As users, we have many concerns when we use credit cards. The interest rate, over limit fee, late payment fee are just a few. Once in a while, we understand that our credit card is not the best, offered by the credit card companies. In this case, we wish to close down the credit card account as soon as possible by paying the full balance. But again, this is not easy as it sounds. As a solution for this, credit card users were offered another financial service called ‘balance transfer credit cards’.
This is how the process happens; you have a credit card and you think it is not the best out there as its fees are higher than you can afford at the moment. Then you apply for a balance transfer credit card for transferring the balance of your existing credit card to the new one due to the facilities the new credit card offer. What makes the balance transfer credit card ideal for this scenario?
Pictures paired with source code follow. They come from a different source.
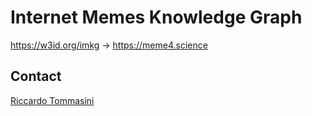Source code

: # Internet Memes Knowledge Graph
https://w3id.org/imkg -> https://meme4.science


## Contact
[Riccardo Tommasini](https://riccardotommasini.com)
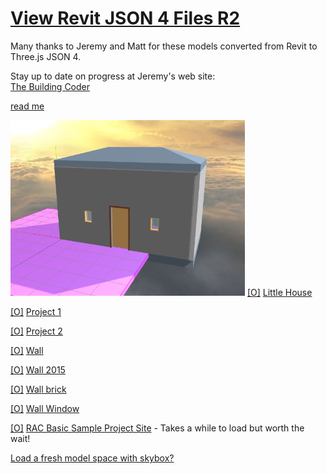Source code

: [View Revit JSON 4 Files R2]( ./view-json-revit-r1.html )
===

Many thanks to Jeremy and Matt for these models converted from Revit to Three.js JSON 4.

Stay up to date on progress at Jeremy's web site:  
[The Building Coder]( http://thebuildingcoder.typepad.com/ ) 


[read me]( #../../readme.md# )


![]( ./little_house.rvt-640x480.png )
[[O]]( #../../../../RvtVa3c/models/little_house.rvt.js#py=-10#ry=3#sx=0.01#sy=0.01#sz=0.01#displayMenuLeft )
[Little House]( #../../../../RvtVa3c/models/little_house.rvt.js#py=-10#ry=3#sx=0.01#sy=0.01#sz=0.01#add=true#displayMenuLeft )

[[O]]( #dispatch.js#../../../../RvtVa3c/models/Project1.rvt.js#px=-50#py=-10#ry=-1.5#sx=0.01#sy=0.01#sz=0.01displayMenuLeft )
[Project 1]( #dispatch.js#../../../../RvtVa3c/models/Project1.rvt.js#px=-50#py=-10#ry=-1.5#sx=0.01#sy=0.01#sz=0.01#add=true#displayMenuLeft )

[[O]]( #dispatch.js#../../../RvtVa3c/models/Project2.rvt.js#px=120#py=-10#pz=120#ry=1.6#sx=0.01#sy=0.01#sz=0.01#displayMenuLeft )
[Project 2]( #dispatch.js#../../../RvtVa3c/models/Project2.rvt.js#px=120#py=-10#pz=120#ry=1.6#sx=0.01#sy=0.01#sz=0.01#add=true#displayMenuLeft )

[[O]]( #dispatch.js#../../../RvtVa3c/models/Wall.rvt.js#px=20#py=-10#sx=0.01#sy=0.01#sz=0.01#displayMenuLeft )
[Wall]( #dispatch.js#../../../RvtVa3c/models/Wall.rvt.js#px=20#py=-10#sx=0.01#sy=0.01#sz=0.01#add=true#displayMenuLeft )


[[O]]( #dispatch.js#../../../RvtVa3c/models/Wall_2015.rvt.js#px=50#py=-10#pz=30#ry=0.1#sx=0.01#sy=0.01#sz=0.01#displayMenuLeft )
[Wall 2015]( #dispatch.js#../../../RvtVa3c/models/Wall_2015.rvt.js#px=50#py=-10#pz=30#ry=0.1#sx=0.01#sy=0.01#sz=0.01#add=true#displayMenuLeft )


[[O]]( #dispatch.js#../../../RvtVa3c/models/Wall_brick.rvt.js#px=50#py=-10#pz=50#ry=-0.03#sx=0.01#sy=0.01#sz=0.01#displayMenuLeft )
[Wall brick]( #dispatch.js#../../../RvtVa3c/models/Wall_brick.rvt.js#px=50#py=-10#pz=50#ry=-0.03#sx=0.01#sy=0.01#sz=0.01#add=true#displayMenuLeft )


[[O]]( #dispatch.js#../../../RvtVa3c/models/WallWindow.rvt.js#px=50#py=-10#pz=80#ry=0.08#sx=0.01#sy=0.01#sz=0.01#displayMenuLeft )
[Wall Window]( #dispatch.js#../../../RvtVa3c/models/WallWindow.rvt.js#px=50#py=-10#pz=80#ry=0.08#sx=0.01#sy=0.01#sz=0.01#add=true#displayMenuLeft )

[[O]]( #dispatch.js#../../../RvtVa3c/models/rac_basic_sample_project_scene.rvt.js#sx=0.01#sy=0.01#sz=0.01#noGround#noGrid#displayMenuLeft ) 
[RAC Basic Sample Project Site]( #dispatch.js#../../../RvtVa3c/models/rac_basic_sample_project_scene.rvt.js#sx=0.01#sy=0.01#sz=0.01#add=true#noGround#displayMenuLeft  ) - Takes a while to load but worth the wait!

[Load a fresh model space with skybox?]( #dispatch.js#../templates/template-skybox.html )


<style>img { width: 375px; } /* yup, this works */</style>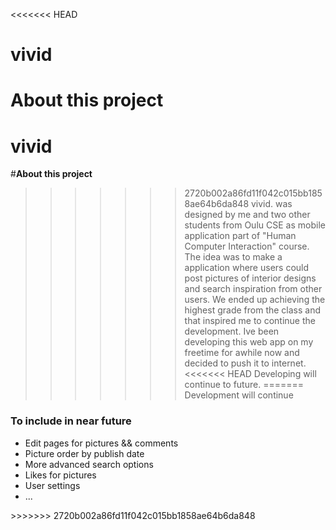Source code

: <<<<<<< HEAD
# vivid

<strong>About this project</strong>
=======
### <h1> vivid </h1>

#<strong>About this project</strong>
>>>>>>> 2720b002a86fd11f042c015bb1858ae64b6da848
vivid. was designed by me and two other students from Oulu CSE as mobile application part of "Human Computer Interaction" course. 
The idea was to make a application where users could post pictures of interior designs and search inspiration from other users.
We ended up achieving the highest grade from the class and that inspired me to continue the development.
Ive been developing this web app on my freetime for awhile now and decided to push it to internet.
<<<<<<< HEAD
Developing will continue to future.
=======
Development will continue

<h3> To include in near future </h3>
<ul>
  <li>Edit pages for pictures && comments</li>
  <li>Picture order by publish date</li>
  <li>More advanced search options</li>
  <li>Likes for pictures</li>
  <li>User settings</li>
  <li>...</li>
</ul>
>>>>>>> 2720b002a86fd11f042c015bb1858ae64b6da848
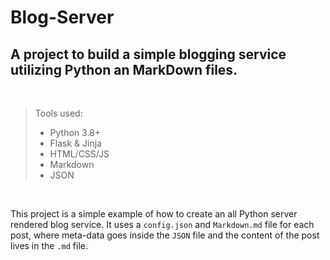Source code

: Blog-Server
===========

## A project to build a simple blogging service utilizing Python an MarkDown files.

<br />

>Tools used:
>- Python 3.8+
>- Flask & Jinja
>- HTML/CSS/JS
>- Markdown
>- JSON

<br />

This project is a simple example of how to create an all Python server rendered blog service. It uses a `config.json` and `Markdown.md` file for each post, where meta-data goes inside the `JSON` file and the content of the post lives in the `.md` file.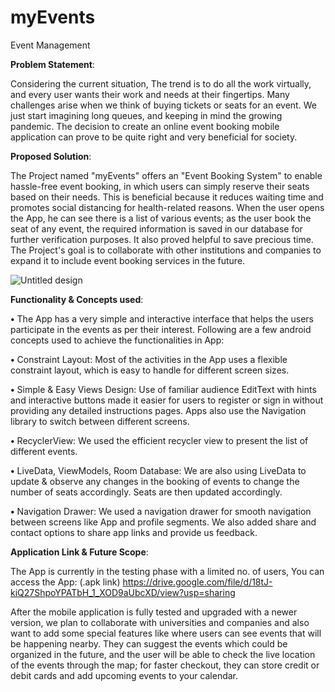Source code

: # myEvents

Event Management

__Problem Statement__:

Considering the current situation, The trend is to do all the work virtually, and every user wants their work and needs at their fingertips. Many challenges arise when we think of buying tickets or seats for an event. We just start imagining long queues, and keeping in mind the growing pandemic. The decision to create an online event booking mobile application can prove to be quite right and very beneficial for society.

__Proposed Solution__:

The Project named "myEvents" offers an "Event Booking System" to enable hassle-free event booking, in which users can simply reserve their seats based on their needs. This is beneficial because it reduces waiting time and promotes social distancing for health-related reasons. When the user opens the App, he can see there is a list of various events; as the user book the seat of any event, the required information is saved in our database for further verification purposes. It also proved helpful to save precious time. The Project's goal is to collaborate with other institutions and companies to expand it to include event booking services in the future.


![Untitled design](https://user-images.githubusercontent.com/59003039/148638637-7692a494-864a-4e2a-851d-64303807b7d8.png)

__Functionality & Concepts used__:

__•__	The App has a very simple and interactive interface that helps the users participate in the events as per their interest. Following are a few android concepts used to achieve the functionalities in App:

__•__	Constraint Layout: Most of the activities in the App uses a flexible constraint layout, which is easy to handle for different screen sizes.

__•__	Simple & Easy Views Design: Use of familiar audience EditText with hints and interactive buttons made it easier for users to register or sign in without providing any detailed instructions pages. Apps also use the Navigation library to switch between different screens.

__•__	RecyclerView: We used the efficient recycler view to present the list of different events. 

__•__	LiveData, ViewModels, Room Database: We are also using LiveData to update & observe any changes in the booking of events to change the number of seats accordingly. Seats are then updated accordingly.

__•__	Navigation Drawer: We used a navigation drawer for smooth navigation between screens like App and profile segments. We also added share and contact options to share app links and provide us feedback.

__Application Link & Future Scope__:

The App is currently in the testing phase with a limited no. of users, You can access the App: (.apk link) https://drive.google.com/file/d/18tJ-kiQ27ShpoYPATbH_1_XOD9aUbcXD/view?usp=sharing

After the mobile application is fully tested and upgraded with a newer version, we plan to collaborate with universities and companies and also want to add some special features like where users can see events that will be happening nearby. They can suggest the events which could be organized in the future, and the user will be able to check the live location of the events through the map; for faster checkout, they can store credit or debit cards and add upcoming events to your calendar.
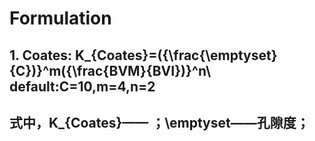 <script type="text/javascript" async src="https://cdn.mathjax.org/mathjax/latest/MathJax.js?config=TeX-MML-AM_CHTML"> </script> 
# Formulation
## 1. Coates: K_{Coates}=({\frac{\emptyset}{C})}^m({\frac{BVM}{BVI})}^n\ default:C=10,m=4,n=2
## 式中，K_{Coates}——  ；\emptyset——孔隙度；
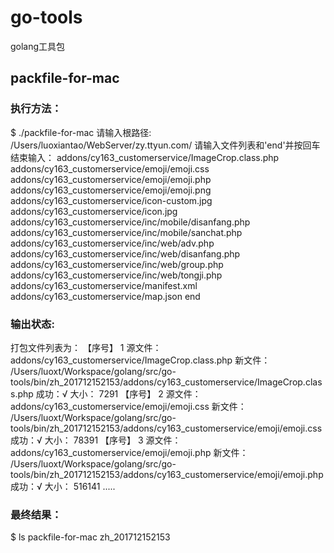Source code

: # go-tools
golang工具包

## packfile-for-mac
### 执行方法：
$ ./packfile-for-mac 
请输入根路径:
/Users/luoxiantao/WebServer/zy.ttyun.com/
请输入文件列表和'end'并按回车结束输入：
addons/cy163_customerservice/ImageCrop.class.php
addons/cy163_customerservice/emoji/emoji.css
addons/cy163_customerservice/emoji/emoji.php
addons/cy163_customerservice/emoji/emoji.png
addons/cy163_customerservice/icon-custom.jpg
addons/cy163_customerservice/icon.jpg
addons/cy163_customerservice/inc/mobile/disanfang.php
addons/cy163_customerservice/inc/mobile/sanchat.php
addons/cy163_customerservice/inc/web/adv.php
addons/cy163_customerservice/inc/web/disanfang.php
addons/cy163_customerservice/inc/web/group.php
addons/cy163_customerservice/inc/web/tongji.php
addons/cy163_customerservice/manifest.xml
addons/cy163_customerservice/map.json
end

### 输出状态:
打包文件列表为：
【序号】 1
源文件： addons/cy163_customerservice/ImageCrop.class.php
新文件： /Users/luoxt/Workspace/golang/src/go-tools/bin/zh_201712152153/addons/cy163_customerservice/ImageCrop.class.php
成功：√ 大小： 7291
【序号】 2
源文件： addons/cy163_customerservice/emoji/emoji.css
新文件： /Users/luoxt/Workspace/golang/src/go-tools/bin/zh_201712152153/addons/cy163_customerservice/emoji/emoji.css
成功：√ 大小： 78391
【序号】 3
源文件： addons/cy163_customerservice/emoji/emoji.php
新文件： /Users/luoxt/Workspace/golang/src/go-tools/bin/zh_201712152153/addons/cy163_customerservice/emoji/emoji.php
成功：√ 大小： 516141
.....

### 最终结果：
$ ls
packfile-for-mac	zh_201712152153



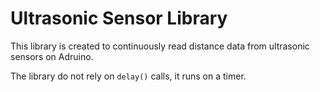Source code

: # Ultrasonic Sensor Library
This library is created to continuously read distance data from ultrasonic sensors on Adruino.

The library do not rely on `delay()` calls, it runs on a timer.
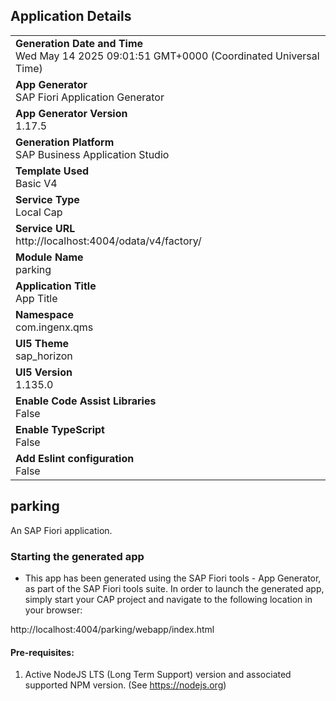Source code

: ## Application Details
|               |
| ------------- |
|**Generation Date and Time**<br>Wed May 14 2025 09:01:51 GMT+0000 (Coordinated Universal Time)|
|**App Generator**<br>SAP Fiori Application Generator|
|**App Generator Version**<br>1.17.5|
|**Generation Platform**<br>SAP Business Application Studio|
|**Template Used**<br>Basic V4|
|**Service Type**<br>Local Cap|
|**Service URL**<br>http://localhost:4004/odata/v4/factory/|
|**Module Name**<br>parking|
|**Application Title**<br>App Title|
|**Namespace**<br>com.ingenx.qms|
|**UI5 Theme**<br>sap_horizon|
|**UI5 Version**<br>1.135.0|
|**Enable Code Assist Libraries**<br>False|
|**Enable TypeScript**<br>False|
|**Add Eslint configuration**<br>False|

## parking

An SAP Fiori application.

### Starting the generated app

-   This app has been generated using the SAP Fiori tools - App Generator, as part of the SAP Fiori tools suite.  In order to launch the generated app, simply start your CAP project and navigate to the following location in your browser:

http://localhost:4004/parking/webapp/index.html

#### Pre-requisites:

1. Active NodeJS LTS (Long Term Support) version and associated supported NPM version.  (See https://nodejs.org)


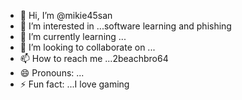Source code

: - 👋 Hi, I’m @mikie45san
- 👀 I’m interested in ...software learning and phishing
- 🌱 I’m currently learning ...
- 💞️ I’m looking to collaborate on ...
- 📫 How to reach me ...2beachbro64
- 😄 Pronouns: ...
- ⚡ Fun fact: ...I love gaming

<!---
mikie45san/mikie45san is a ✨ special ✨ repository because its `README.md` (this file) appears on your GitHub profile.
You can click the Preview link to take a look at your changes.
--->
The client is transferring the existing balance to the new card because he or she cannot afford the fees such as annual fee, interest rate etc. So, to help out the client, new card usually offers 0% balance transfer. This means, there will be no interest charged for the balance transferred from the old card to the new card. The most popular scheme under the 0% balance transfer is 0% APR balance transfer. Usually 0% APR balance transfers are valid for a limited time. As an example, the new credit card will not charge an interest for the balance transferred for one year. However after one year they will apply an interest. To be wise, the client needs to reduce or payoff the balance before the 0% APR period is over.
Usually, there are credit card companies who offer 0% balance transfers but charge an initial fee for the transfer. Some credit card companies have further extended the services by offering no fee balance transfers to clients, encouraging more transfers. In this case, the client does not pay any money to the credit card company at the transfer and until the 0% APR time period is over.